空から金印が落ちてきた。俺は反射的に避けた。金だからな、ひよこの身体には鈍器だ。
―この印で、奇跡を封じてください。あなたの体内に小さくして収めておきます。必要な時に出てきます、ご安心を、灰谷様のお体には負担をかけません。世にも不思議な道具ですので。見事に封じられましたあかつきには、灰谷様を仲間の元へお返しし、正当な「地球帰還ルート」へ導きます。空満王命の手引きです。
「報酬はおいといて、その人物を助けられるのか? 悪行の片棒をかつぐのだけは、勘弁な」
―面白いことを仰いますね。

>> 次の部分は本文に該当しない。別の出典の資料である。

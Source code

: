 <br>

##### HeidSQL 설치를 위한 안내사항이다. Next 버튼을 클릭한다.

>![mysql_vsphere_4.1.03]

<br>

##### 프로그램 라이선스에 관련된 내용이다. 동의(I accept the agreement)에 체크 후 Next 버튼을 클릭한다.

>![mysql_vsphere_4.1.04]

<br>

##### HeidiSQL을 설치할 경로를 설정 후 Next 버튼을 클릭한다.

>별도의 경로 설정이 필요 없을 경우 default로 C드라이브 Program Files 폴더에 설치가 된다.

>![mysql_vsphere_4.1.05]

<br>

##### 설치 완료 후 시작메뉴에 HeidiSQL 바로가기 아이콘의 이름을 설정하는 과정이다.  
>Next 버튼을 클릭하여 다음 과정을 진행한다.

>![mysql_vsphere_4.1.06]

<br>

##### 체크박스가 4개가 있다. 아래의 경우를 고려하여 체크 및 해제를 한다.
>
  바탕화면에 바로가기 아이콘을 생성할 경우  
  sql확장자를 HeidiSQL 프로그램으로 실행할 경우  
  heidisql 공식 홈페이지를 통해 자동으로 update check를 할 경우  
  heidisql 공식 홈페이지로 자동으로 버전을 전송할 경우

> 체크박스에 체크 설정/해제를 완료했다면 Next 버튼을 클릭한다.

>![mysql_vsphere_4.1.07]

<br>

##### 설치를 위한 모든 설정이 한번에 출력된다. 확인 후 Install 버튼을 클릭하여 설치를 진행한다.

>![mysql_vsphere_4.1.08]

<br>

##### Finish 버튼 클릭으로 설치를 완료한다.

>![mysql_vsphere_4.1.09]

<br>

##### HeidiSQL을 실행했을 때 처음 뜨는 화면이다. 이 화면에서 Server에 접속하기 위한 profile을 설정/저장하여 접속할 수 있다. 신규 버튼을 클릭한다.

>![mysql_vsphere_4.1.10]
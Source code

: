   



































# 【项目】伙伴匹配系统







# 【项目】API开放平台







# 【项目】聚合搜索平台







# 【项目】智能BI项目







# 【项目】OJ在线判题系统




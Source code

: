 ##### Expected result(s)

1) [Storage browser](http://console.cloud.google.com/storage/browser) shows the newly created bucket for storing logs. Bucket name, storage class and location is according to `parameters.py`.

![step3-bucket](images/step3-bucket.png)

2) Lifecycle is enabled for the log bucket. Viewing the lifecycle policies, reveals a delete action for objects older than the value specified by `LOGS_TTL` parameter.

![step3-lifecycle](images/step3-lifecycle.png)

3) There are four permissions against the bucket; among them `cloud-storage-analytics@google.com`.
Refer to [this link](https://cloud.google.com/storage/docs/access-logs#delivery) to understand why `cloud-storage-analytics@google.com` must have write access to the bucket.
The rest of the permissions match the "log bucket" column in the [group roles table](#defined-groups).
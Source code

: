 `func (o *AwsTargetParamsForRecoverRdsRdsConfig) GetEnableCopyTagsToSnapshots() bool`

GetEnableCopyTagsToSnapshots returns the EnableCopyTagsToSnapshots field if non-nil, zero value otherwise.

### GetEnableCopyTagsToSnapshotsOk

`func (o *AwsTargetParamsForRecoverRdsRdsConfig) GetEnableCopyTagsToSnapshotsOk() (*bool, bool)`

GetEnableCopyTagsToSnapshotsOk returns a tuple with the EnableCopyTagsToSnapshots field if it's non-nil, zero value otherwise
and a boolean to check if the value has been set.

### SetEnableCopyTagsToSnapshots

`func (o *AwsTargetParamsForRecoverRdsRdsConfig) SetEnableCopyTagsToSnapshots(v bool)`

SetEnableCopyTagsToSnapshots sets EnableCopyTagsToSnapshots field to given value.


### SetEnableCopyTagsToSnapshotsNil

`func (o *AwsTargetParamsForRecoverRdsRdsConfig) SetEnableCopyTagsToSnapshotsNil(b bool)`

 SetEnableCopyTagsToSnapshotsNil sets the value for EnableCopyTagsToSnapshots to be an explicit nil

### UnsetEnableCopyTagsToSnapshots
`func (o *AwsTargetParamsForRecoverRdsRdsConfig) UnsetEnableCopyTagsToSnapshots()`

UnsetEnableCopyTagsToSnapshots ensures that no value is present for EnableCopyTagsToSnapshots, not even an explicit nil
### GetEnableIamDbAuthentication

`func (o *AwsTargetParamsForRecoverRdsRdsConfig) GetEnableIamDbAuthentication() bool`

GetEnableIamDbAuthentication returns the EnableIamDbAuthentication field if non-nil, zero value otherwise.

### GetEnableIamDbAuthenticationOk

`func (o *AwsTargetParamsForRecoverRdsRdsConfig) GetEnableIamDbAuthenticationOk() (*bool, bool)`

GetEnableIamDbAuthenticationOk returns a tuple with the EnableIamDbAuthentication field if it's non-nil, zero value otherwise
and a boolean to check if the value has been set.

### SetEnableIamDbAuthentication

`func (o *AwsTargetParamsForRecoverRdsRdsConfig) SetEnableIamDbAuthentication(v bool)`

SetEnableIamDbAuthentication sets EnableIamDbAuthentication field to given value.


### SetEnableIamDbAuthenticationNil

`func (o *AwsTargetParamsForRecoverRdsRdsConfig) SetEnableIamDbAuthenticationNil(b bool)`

さすが正義に燃える勇者。結果として、その人物を救うこととなります。お名前と、封じていただく奇跡をお伝えします。
俺は、天の声に絶句する。
―宇治紘子、そして、奇跡の名は「寄物陳呪・輪廻腕章、流転之縁起之純粋悪・人間道」
空満の神は、俺と「金時」を再び結びつけたのだ。
花浅葱様に質問し、本編と「みてみん」の人物紹介を読んだ上で臨んだものの、このような仕上がりで良かったのか、苦悩しております。